> Exercise description: Which of the lines below hold the word "possibly"? Pull each of them out.
____
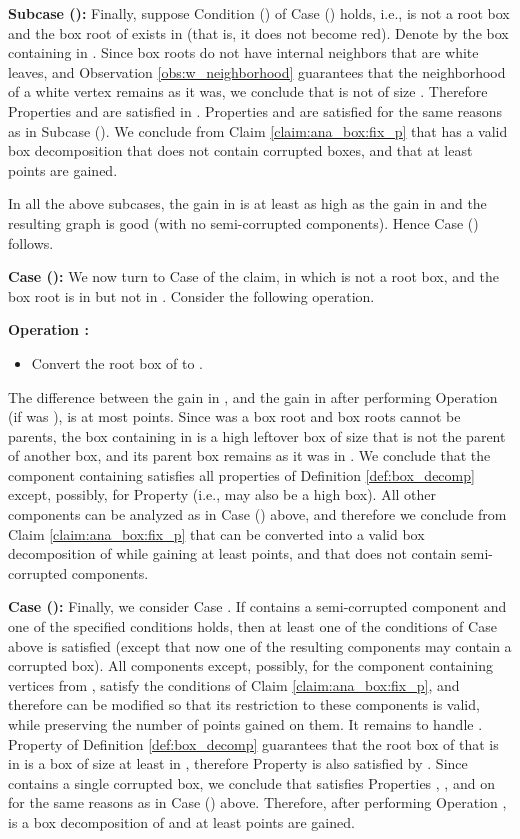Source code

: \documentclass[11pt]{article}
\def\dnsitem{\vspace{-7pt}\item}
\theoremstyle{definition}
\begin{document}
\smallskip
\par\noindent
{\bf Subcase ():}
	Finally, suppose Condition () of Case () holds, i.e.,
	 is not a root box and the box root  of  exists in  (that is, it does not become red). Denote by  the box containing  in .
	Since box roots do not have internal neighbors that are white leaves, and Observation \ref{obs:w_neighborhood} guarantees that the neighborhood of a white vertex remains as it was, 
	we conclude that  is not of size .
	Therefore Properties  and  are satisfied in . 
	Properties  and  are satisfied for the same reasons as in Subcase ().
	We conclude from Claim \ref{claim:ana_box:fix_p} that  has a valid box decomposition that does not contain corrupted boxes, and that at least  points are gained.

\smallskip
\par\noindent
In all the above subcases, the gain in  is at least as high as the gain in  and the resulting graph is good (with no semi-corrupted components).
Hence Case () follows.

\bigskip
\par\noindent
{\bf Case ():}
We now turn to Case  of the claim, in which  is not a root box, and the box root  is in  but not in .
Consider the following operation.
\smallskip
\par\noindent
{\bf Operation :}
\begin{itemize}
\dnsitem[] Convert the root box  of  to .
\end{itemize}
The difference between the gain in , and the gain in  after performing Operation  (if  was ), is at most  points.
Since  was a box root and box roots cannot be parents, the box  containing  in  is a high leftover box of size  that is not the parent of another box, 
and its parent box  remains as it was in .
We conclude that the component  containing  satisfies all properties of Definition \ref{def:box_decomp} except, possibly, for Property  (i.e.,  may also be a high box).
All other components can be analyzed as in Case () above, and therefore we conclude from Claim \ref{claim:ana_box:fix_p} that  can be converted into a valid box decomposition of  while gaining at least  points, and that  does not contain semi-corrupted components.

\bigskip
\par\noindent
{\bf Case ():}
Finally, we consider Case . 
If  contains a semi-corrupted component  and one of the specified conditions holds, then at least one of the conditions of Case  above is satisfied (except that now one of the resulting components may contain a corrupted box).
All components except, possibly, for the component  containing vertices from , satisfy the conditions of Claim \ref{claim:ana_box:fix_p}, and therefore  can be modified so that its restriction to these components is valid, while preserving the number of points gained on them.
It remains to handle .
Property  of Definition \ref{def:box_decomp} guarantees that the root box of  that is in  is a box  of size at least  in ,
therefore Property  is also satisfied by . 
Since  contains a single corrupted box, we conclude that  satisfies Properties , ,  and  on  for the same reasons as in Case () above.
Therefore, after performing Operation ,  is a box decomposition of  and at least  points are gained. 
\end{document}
____
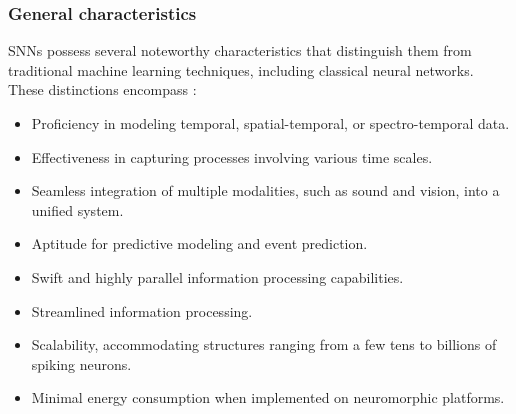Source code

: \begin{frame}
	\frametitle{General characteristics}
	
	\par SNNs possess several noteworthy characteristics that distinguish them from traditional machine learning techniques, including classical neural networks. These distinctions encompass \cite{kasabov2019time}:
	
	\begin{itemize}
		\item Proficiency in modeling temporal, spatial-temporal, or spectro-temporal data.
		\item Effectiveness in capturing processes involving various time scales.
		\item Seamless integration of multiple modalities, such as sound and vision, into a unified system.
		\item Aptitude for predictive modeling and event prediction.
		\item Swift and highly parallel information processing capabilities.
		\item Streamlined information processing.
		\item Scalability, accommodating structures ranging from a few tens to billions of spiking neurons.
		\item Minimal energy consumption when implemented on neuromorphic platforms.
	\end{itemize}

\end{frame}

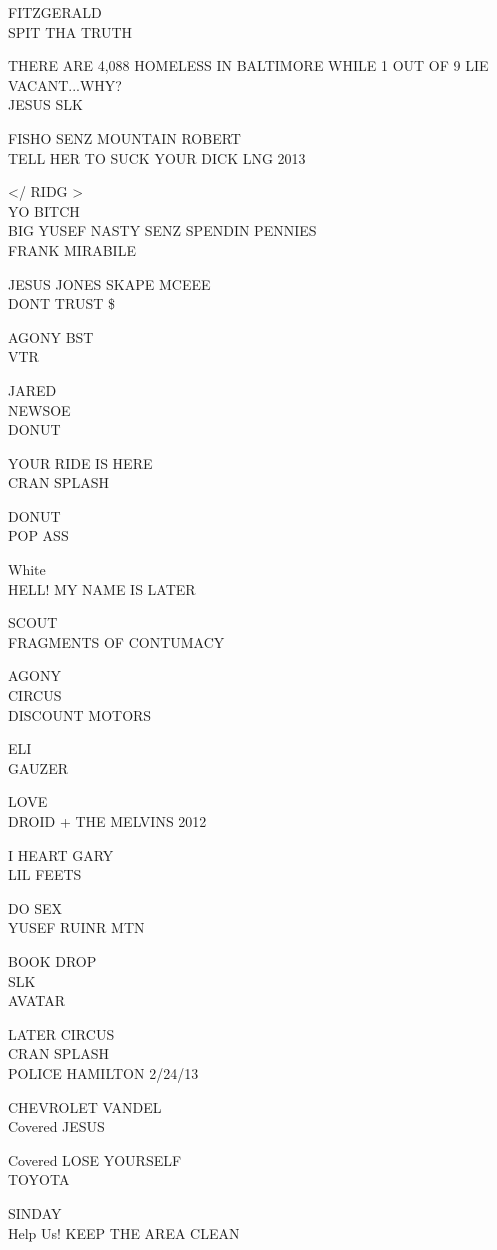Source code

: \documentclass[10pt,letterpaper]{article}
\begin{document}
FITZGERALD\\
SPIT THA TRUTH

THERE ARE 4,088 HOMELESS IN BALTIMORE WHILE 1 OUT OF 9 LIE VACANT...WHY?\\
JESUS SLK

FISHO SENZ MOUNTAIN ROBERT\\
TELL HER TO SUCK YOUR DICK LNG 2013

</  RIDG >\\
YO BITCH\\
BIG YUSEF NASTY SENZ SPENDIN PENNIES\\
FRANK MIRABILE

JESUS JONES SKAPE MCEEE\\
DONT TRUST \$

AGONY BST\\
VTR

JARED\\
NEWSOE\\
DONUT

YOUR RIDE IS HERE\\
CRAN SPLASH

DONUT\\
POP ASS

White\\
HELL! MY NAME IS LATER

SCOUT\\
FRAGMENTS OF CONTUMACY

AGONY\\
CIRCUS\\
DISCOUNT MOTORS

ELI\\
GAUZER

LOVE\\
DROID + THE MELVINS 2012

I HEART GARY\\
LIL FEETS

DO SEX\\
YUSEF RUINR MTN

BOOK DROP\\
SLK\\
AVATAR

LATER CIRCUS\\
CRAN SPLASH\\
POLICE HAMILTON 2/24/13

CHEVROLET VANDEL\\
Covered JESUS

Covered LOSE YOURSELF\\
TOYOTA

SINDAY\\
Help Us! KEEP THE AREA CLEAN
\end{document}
____
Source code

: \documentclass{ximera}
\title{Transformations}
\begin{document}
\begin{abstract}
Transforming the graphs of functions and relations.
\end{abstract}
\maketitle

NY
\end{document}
____
> Answer area:
We conclude that the component  containing  satisfies all properties of Definition \ref{def:box_decomp} except, possibly, for Property  (i.e.,  may also be a high box).
All components except, possibly, for the component  containing vertices from , satisfy the conditions of Claim \ref{claim:ana_box:fix_p}, and therefore  can be modified so that its restriction to these components is valid, while preserving the number of points gained on them.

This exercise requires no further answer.